Faced with continually increasing health insurance premiums, a growing number of employers have been implementing “workplace wellness” programs to motivate employees to lead healthier lifestyles. What legal challneges might an employer face when encouraging employers to lead healthier lives?
The Congressional Research Service (CRS), an agency within the Library of Congress which works exclusively for the United States Congress, issued a report recently entitled ‘Wellness Programs: Selected Legal Issues,’ which summarizes the legal “wellness” concerns under federal law.
The 16 page report discusses “wellness” issues under nine federal laws: the Patient Protection and Affordable Health Care Act, Health Insurance Portability and Accountability Act (HIPAA), the Americans with Disabilities Act (ADA), the Genetic Information Nondiscrimination Act (GINA), the Age Discrimination in Employment Act (ADEA), Title VII of the Civil Rights Act, the National Labor Relations Act, the Internal Revenue Code and Medicaid.

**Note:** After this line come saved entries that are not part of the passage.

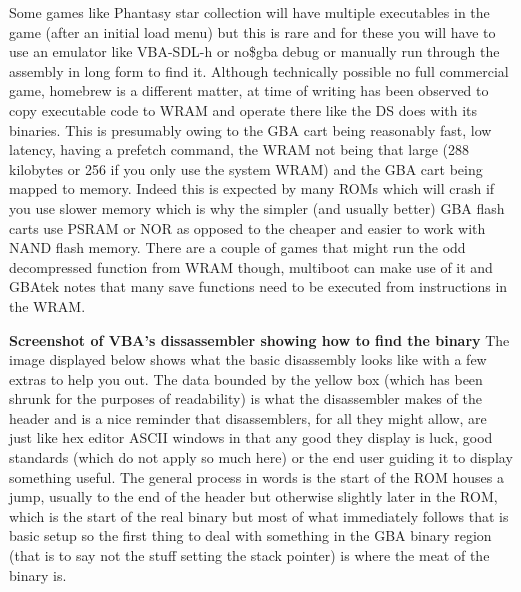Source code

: \documentclass[
]{book}
\begin{document}
Some games like Phantasy star collection will have multiple executables in the game (after an initial load menu) but this is rare and for these you will have to use an emulator like VBA-SDL-h or no\$gba debug or manually run through the assembly in long form to find it. Although technically possible no full commercial game, homebrew is a different matter, at time of writing has been observed to copy executable code to WRAM and operate there like the DS does with its binaries. This is presumably owing to the GBA cart being reasonably fast, low latency, having a prefetch command, the WRAM not being that large (288 kilobytes or 256 if you only use the system WRAM) and the GBA cart being mapped to memory. Indeed this is expected by many ROMs which will crash if you use slower memory which is why the simpler (and usually better) GBA flash carts use PSRAM or NOR as opposed to the cheaper and easier to work with NAND flash memory. There are a couple of games that might run the odd decompressed function from WRAM though, multiboot can make use of it and GBAtek notes that many save functions need to be executed from instructions in the WRAM.

\textbf{Screenshot of VBA's dissassembler showing how to find the binary} The image displayed below shows what the basic disassembly looks like with a few extras to help you out. The data bounded by the yellow box (which has been shrunk for the purposes of readability) is what the disassembler makes of the header and is a nice reminder that disassemblers, for all they might allow, are just like hex editor ASCII windows in that any good they display is luck, good standards (which do not apply so much here) or the end user guiding it to display something useful. The general process in words is the start of the ROM houses a jump, usually to the end of the header but otherwise slightly later in the ROM, which is the start of the real binary but most of what immediately follows that is basic setup so the first thing to deal with something in the GBA binary region (that is to say not the stuff setting the stack pointer) is where the meat of the binary is.
\end{document}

Because it summarizes the issues under each of these laws, the report is, in effect, a general checklist to evaluate a wellness program’s compliance with federal law. Many state laws must be considered as well.
One of the laws with the most analysis in the report is the ADA. The report notes numerous ADA issues that create compliance uncertainty, such as.
· The ADA prohibits an employer from asking employees disability-related questions unless they are job-related and consistent with business necessity. The ADA excepts from this prohibition questions which are a part of a voluntary wellness program. The EEOC has said that the size of the incentive is a factor in determining whether a program is voluntary. In other words, the larger the incentive, the greater the risk that the program will be considered involuntary and that any disability-related inquiries asked as part of the program violate the ADA.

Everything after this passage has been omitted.